··· Data records ···

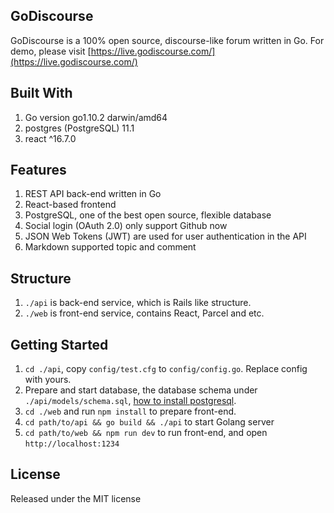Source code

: ## GoDiscourse
GoDiscourse is a 100% open source, discourse-like forum written in Go. For demo, please visit [https://live.godiscourse.com/](https://live.godiscourse.com/)

## Built With
1. Go version go1.10.2 darwin/amd64
2. postgres (PostgreSQL) 11.1
3. react ^16.7.0

## Features
1. REST API back-end written in Go
2. React-based frontend
3. PostgreSQL, one of the best open source, flexible database 
4. Social login (OAuth 2.0) only support Github now
5. JSON Web Tokens (JWT) are used for user authentication in the API
6. Markdown supported topic and comment

## Structure
1. `./api` is back-end service, which is Rails like structure.
2. `./web` is front-end service, contains React, Parcel and etc.

## Getting Started
1. `cd ./api`, copy `config/test.cfg` to `config/config.go`. Replace config with yours.
2. Prepare and start database, the database schema under `./api/models/schema.sql`, [how to install postgresql](https://www.digitalocean.com/community/tutorials/how-to-install-and-use-postgresql-on-ubuntu-18-04).
3. `cd ./web` and run `npm install` to prepare front-end.
4. `cd path/to/api && go build && ./api` to start Golang server
5. `cd path/to/web && npm run dev` to run front-end, and open `http://localhost:1234`

## License
Released under the MIT license
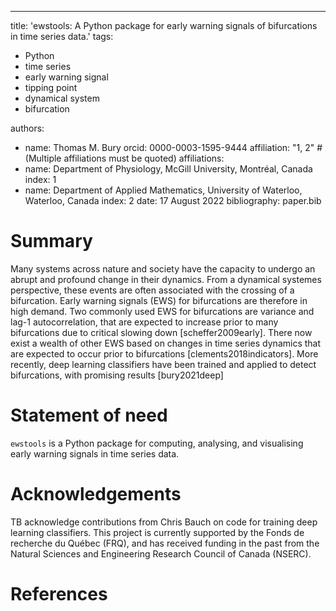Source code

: ---
title: 'ewstools: A Python package for early warning signals of bifurcations in time series data.'
tags:
  - Python
  - time series
  - early warning signal
  - tipping point
  - dynamical system
  - bifurcation
  
authors:
  - name: Thomas M. Bury
    orcid: 0000-0003-1595-9444
    affiliation: "1, 2" # (Multiple affiliations must be quoted)
affiliations:
 - name: Department of Physiology, McGill University, Montréal, Canada
   index: 1
 - name: Department of Applied Mathematics, University of Waterloo, Waterloo, Canada
   index: 2
date: 17 August 2022
bibliography: paper.bib


# Summary

Many systems across nature and society have the capacity to undergo an abrupt and 
profound change in their dynamics. From a dynamical systemes perspective, these events 
are often associated with the crossing of a bifurcation. Early warning signals (EWS) 
for bifurcations are therefore in high demand. Two commonly used EWS for bifurcations 
are variance and lag-1 autocorrelation, that are expected to increase prior to many 
bifurcations due to critical slowing down [scheffer2009early]. There now exist a 
wealth of other EWS based on changes in time series dynamics that are expected to occur 
prior to bifurcations [clements2018indicators]. More recently, deep learning 
classifiers have been trained and applied to detect bifurcations, with promising 
results [bury2021deep]



# Statement of need

`ewstools` is a Python package for computing, analysing, and visualising
early warning signals in time series data.



# Acknowledgements

TB acknowledge contributions from Chris Bauch on code for training deep learning 
classifiers. This project is currently supported by the
Fonds de recherche du Québec (FRQ), 
and has received funding in the past from the
Natural Sciences and Engineering Research Council of Canada (NSERC).


# References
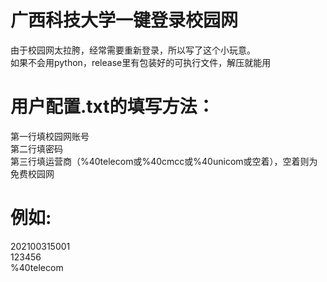 # 广西科技大学一键登录校园网
由于校园网太拉胯，经常需要重新登录，所以写了这个小玩意。<br />
如果不会用python，release里有包装好的可执行文件，解压就能用

# 用户配置.txt的填写方法：
第一行填校园网账号<br />
第二行填密码<br />
第三行填运营商（%40telecom或%40cmcc或%40unicom或空着），空着则为免费校园网<br />

# 例如:
202100315001<br />
123456<br />
%40telecom<br />

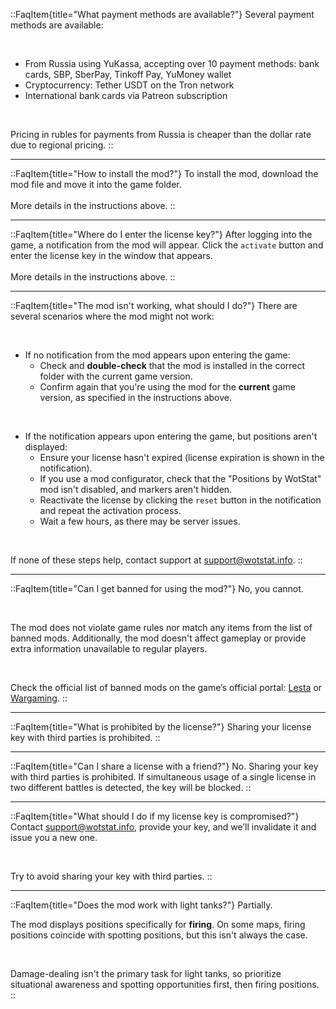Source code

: ::FaqItem{title="What payment methods are available?"}
  Several payment methods are available:

  <br>

  - From Russia using YuKassa, accepting over 10 payment methods: bank cards, SBP, SberPay, Tinkoff Pay, YuMoney wallet
  - Cryptocurrency: Tether USDT on the Tron network
  - International bank cards via Patreon subscription

  <br>

  Pricing in rubles for payments from Russia is cheaper than the dollar rate due to regional pricing.
::

---

::FaqItem{title="How to install the mod?"}
  To install the mod, download the mod file and move it into the game folder.
  <br>
  <br>
  More details in the instructions above.
::

---

::FaqItem{title="Where do I enter the license key?"}
  After logging into the game, a notification from the mod will appear. Click the `activate` button and enter the license key in the window that appears.
  <br>
  <br>
  More details in the instructions above.
::

---

::FaqItem{title="The mod isn't working, what should I do?"}
  There are several scenarios where the mod might not work:

  <br>

  - If no notification from the mod appears upon entering the game:
    - Check and **double-check** that the mod is installed in the correct folder with the current game version.
    - Confirm again that you're using the mod for the **current** game version, as specified in the instructions above.

  <br>

  - If the notification appears upon entering the game, but positions aren't displayed:
    - Ensure your license hasn't expired (license expiration is shown in the notification).
    - If you use a mod configurator, check that the "Positions by WotStat" mod isn't disabled, and markers aren't hidden.
    - Reactivate the license by clicking the `reset` button in the notification and repeat the activation process.
    - Wait a few hours, as there may be server issues.

  <br>

  If none of these steps help, contact support at [support@wotstat.info](mailto:support@wotstat.info).
::

---

::FaqItem{title="Can I get banned for using the mod?"}
  No, you cannot.

  <br>

  The mod does not violate game rules nor match any items from the list of banned mods. Additionally, the mod doesn't affect gameplay or provide extra information unavailable to regular players.

  <br>

  Check the official list of banned mods on the game’s official portal:
  [Lesta](https://tanki.su/ru/content/guide/ban/nonusefulmods/) or [Wargaming](https://eu.wargaming.net/support/ru/products/wot/article/15152/).
::

---

::FaqItem{title="What is prohibited by the license?"}
  Sharing your license key with third parties is prohibited.
::

---

::FaqItem{title="Can I share a license with a friend?"}
  No. Sharing your key with third parties is prohibited. If simultaneous usage of a single license in two different battles is detected, the key will be blocked.
::

---

::FaqItem{title="What should I do if my license key is compromised?"}
  Contact [support@wotstat.info](mailto:support@wotstat.info), provide your key, and we’ll invalidate it and issue you a new one.

  <br>
  
  Try to avoid sharing your key with third parties.
::

---

::FaqItem{title="Does the mod work with light tanks?"}
  Partially.

  The mod displays positions specifically for **firing**.
  On some maps, firing positions coincide with spotting positions, but this isn't always the case.

  <br>

  Damage-dealing isn't the primary task for light tanks, so prioritize situational awareness and spotting opportunities first, then firing positions.
::
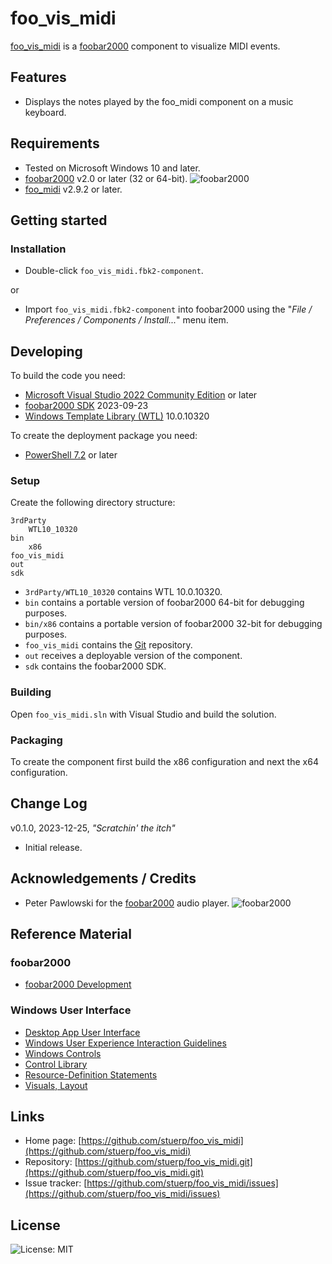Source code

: 
# foo_vis_midi

[foo_vis_midi](https://github.com/stuerp/foo_vis_midi/releases) is a [foobar2000](https://www.foobar2000.org/) component to visualize MIDI events.

## Features

* Displays the notes played by the foo_midi component on a music keyboard.

## Requirements

* Tested on Microsoft Windows 10 and later.
* [foobar2000](https://www.foobar2000.org/download) v2.0 or later (32 or 64-bit). ![foobar2000](https://www.foobar2000.org/button-small.png)
* [foo_midi](https://github.com/stuerp/foo_midi/releases) v2.9.2 or later.

## Getting started

### Installation

* Double-click `foo_vis_midi.fbk2-component`.

or

* Import `foo_vis_midi.fbk2-component` into foobar2000 using the "*File / Preferences / Components / Install...*" menu item.

## Developing

To build the code you need:

* [Microsoft Visual Studio 2022 Community Edition](https://visualstudio.microsoft.com/downloads/) or later
* [foobar2000 SDK](https://www.foobar2000.org/SDK) 2023-09-23
* [Windows Template Library (WTL)](https://github.com/Win32-WTL/WTL) 10.0.10320

To create the deployment package you need:

* [PowerShell 7.2](https://github.com/PowerShell/PowerShell) or later

### Setup

Create the following directory structure:

    3rdParty
        WTL10_10320
    bin
        x86
    foo_vis_midi
    out
    sdk

* `3rdParty/WTL10_10320` contains WTL 10.0.10320.
* `bin` contains a portable version of foobar2000 64-bit for debugging purposes.
* `bin/x86` contains a portable version of foobar2000 32-bit for debugging purposes.
* `foo_vis_midi` contains the [Git](https://github.com/stuerp/foo_vis_midi) repository.
* `out` receives a deployable version of the component.
* `sdk` contains the foobar2000 SDK.

### Building

Open `foo_vis_midi.sln` with Visual Studio and build the solution.

### Packaging

To create the component first build the x86 configuration and next the x64 configuration.

## Change Log

v0.1.0, 2023-12-25, *"Scratchin' the itch"*

* Initial release.

## Acknowledgements / Credits

* Peter Pawlowski for the [foobar2000](https://www.foobar2000.org/) audio player. ![foobar2000](https://www.foobar2000.org/button-small.png)

## Reference Material

### foobar2000

  * [foobar2000 Development](https://wiki.hydrogenaud.io/index.php?title=Foobar2000:Development:Overview)

### Windows User Interface

  * [Desktop App User Interface](https://learn.microsoft.com/en-us/windows/win32/windows-application-ui-development)
  * [Windows User Experience Interaction Guidelines](https://learn.microsoft.com/en-us/windows/win32/uxguide/guidelines)
  * [Windows Controls](https://learn.microsoft.com/en-us/windows/win32/controls/window-controls)
  * [Control Library](https://learn.microsoft.com/en-us/windows/win32/controls/individual-control-info)
  * [Resource-Definition Statements](https://learn.microsoft.com/en-us/windows/win32/menurc/resource-definition-statements)
  * [Visuals, Layout](https://learn.microsoft.com/en-us/windows/win32/uxguide/vis-layout)

## Links

* Home page: [https://github.com/stuerp/foo_vis_midi](https://github.com/stuerp/foo_vis_midi)
* Repository: [https://github.com/stuerp/foo_vis_midi.git](https://github.com/stuerp/foo_vis_midi.git)
* Issue tracker: [https://github.com/stuerp/foo_vis_midi/issues](https://github.com/stuerp/foo_vis_midi/issues)

## License

![License: MIT](https://img.shields.io/badge/license-MIT-yellow.svg)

···

■ **Exercise directions**:
Look through the records for the string "used". Copy every line that has it.

■ **Output**:
5. JSON Web Tokens (JWT) are used for user authentication in the API
for bifurcations are therefore in high demand. Two commonly used EWS for bifurcations 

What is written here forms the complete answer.